Here at Ntropy we are working on providing the best service for financial transaction enrichment and that starts with being able to support as many possible transaction patterns as possible. To achieve this, we work towards Named Entity Recognition (NER) models that can generalize as much as possible and that are able to understand many languages at once, thus supporting many regions and markets. The main focus of this post is discussing the logistics of implementing multilingual solutions.
Named Entity Recognition Task
Named Entity Recognition (or NER), is a task where a model has to extract spans of entities from a given text, namely persons, organizations, locations, dates, etc if any is present at all.
In this post, we will be focusing on describing how we apply our methods on NER tasks for our specific domain of financial transactions.
Multilingual model vs many monolingual models
At first, we developed only monolingual models for use in production, that would each serve a particular country or region. Those would be trained on a specific language and would achieve very good accuracy since they have data from a similar language distribution.
The models we were using were based on a distilroberta (Similar to this model, but with slight architecture changes) transformer architecture which is light enough (6 layers), and in terms of memory, CPU, and GPU usage, they were perfect for very low latency and real-time queries.
So, why do we need multilingual models while many monolingual models would probably simplify things and work well (maybe even better) anyway?
While monolingual models may achieve excellent performance, when one looks at the practicality on a larger scale, we need to be able to handle transactions that can be seen in many different contexts, which is what our customers demand.
For example, imagine you’re living in the US but then you travel across Europe, you’ll still be using your US card to pay during your trip in Europe, but this means that your bank will have to process a foreign transaction which most likely won’t even be in English. And this is a very basic consumer usage.
Now, imagine even more complex behaviors and usages like businesses working internationally and estimating accurate cash flows, bookkeeping, etc.
Of course, one can argue that it’s possible to redirect each transaction based on the currency to correct the selection of the appropriate model. To this, we’ll answer that it’s not always an accurate method since one can use different currencies in different countries which will then get converted into the local currency automatically.
Or, one can say that we could have a language detection model (Fig. 1) that redirects to the correct model, but still, even here, there are many cases where this does not stand:
- Countries that share a language but have a very different banking system
- Just the fact that the detection model itself is inaccurate will trigger lots of false positives thus targeting the wrong language models
However, that being said, a language detection model can still be useful. We have built one already (with a precision in the high 0.90s), fine-tuned on transaction data, and we are currently using it internally for warnings that we can send to customers.

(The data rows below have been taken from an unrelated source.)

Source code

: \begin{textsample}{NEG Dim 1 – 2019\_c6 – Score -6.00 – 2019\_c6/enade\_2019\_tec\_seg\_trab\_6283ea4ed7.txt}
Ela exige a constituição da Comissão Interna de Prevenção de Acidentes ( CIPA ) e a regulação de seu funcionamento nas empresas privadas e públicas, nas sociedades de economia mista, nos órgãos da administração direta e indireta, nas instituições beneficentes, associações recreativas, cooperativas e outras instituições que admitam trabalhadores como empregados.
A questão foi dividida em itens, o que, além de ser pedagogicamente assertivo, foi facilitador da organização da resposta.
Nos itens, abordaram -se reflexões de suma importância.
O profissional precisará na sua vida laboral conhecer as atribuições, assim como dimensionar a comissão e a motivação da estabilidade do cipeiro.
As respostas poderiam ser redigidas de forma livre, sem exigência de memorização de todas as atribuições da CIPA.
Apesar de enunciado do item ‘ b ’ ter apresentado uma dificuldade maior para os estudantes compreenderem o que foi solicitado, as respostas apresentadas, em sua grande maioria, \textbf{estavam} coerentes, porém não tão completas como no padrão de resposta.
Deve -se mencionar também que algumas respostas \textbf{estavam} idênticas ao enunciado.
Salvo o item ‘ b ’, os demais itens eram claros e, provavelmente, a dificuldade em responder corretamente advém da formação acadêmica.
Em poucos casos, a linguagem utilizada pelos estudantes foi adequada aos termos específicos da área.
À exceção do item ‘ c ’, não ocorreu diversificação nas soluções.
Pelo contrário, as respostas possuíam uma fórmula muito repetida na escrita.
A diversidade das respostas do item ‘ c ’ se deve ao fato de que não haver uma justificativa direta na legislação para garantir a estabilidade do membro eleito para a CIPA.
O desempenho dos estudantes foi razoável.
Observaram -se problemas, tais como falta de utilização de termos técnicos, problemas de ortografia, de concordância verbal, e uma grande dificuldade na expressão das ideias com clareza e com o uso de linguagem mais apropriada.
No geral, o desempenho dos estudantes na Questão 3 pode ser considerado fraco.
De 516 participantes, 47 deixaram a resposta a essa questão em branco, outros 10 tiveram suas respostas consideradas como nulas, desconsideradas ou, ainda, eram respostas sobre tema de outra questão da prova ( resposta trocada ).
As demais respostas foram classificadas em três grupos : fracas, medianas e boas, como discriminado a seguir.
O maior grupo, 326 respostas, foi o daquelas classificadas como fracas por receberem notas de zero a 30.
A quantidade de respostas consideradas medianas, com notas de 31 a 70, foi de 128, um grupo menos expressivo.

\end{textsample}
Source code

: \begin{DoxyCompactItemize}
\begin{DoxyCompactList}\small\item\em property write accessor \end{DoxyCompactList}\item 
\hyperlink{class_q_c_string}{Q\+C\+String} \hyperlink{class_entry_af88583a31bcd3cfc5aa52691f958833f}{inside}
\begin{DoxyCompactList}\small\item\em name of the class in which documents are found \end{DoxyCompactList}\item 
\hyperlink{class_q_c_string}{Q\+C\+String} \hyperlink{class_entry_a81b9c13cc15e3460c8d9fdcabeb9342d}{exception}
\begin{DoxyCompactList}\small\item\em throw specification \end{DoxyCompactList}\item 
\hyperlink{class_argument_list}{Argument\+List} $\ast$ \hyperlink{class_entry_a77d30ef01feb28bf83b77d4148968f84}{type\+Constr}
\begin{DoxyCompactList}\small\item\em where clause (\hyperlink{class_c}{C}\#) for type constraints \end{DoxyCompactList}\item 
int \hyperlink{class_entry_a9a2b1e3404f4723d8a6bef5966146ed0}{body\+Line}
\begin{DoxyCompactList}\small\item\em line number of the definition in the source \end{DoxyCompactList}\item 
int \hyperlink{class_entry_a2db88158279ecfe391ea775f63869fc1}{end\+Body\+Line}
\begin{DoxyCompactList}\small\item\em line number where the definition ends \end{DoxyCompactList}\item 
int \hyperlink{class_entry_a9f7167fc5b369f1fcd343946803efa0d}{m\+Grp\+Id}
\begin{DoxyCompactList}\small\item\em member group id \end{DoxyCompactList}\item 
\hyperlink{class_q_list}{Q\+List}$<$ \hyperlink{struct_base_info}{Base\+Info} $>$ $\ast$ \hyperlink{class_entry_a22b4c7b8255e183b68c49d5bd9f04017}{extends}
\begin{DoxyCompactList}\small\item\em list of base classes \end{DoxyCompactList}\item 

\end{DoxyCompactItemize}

Finally, translation into a target language we already support is possible and is an approach we’ve also tried, but we discovered that it doesn’t work well since transactions in one country are often extremely different from transactions in another, hence the translated source distribution will differ from the target language distribution, meaning the models will often fail.
One might have actually already seen translation methods being used in different settings (like actual natural language) and they can definitely work well there. However, in domains where creating a parallel corpus with close to 1:1 translations is hard to accomplish, these methods do not shine. The issue we are trying to describe might be similar to translating region-specific expressions to a different language/region, there it is often impossible to map an expression to another one as you’re trying to compress context you don’t have, cultural bias, and other things into a target language that just doesn’t have the same prior.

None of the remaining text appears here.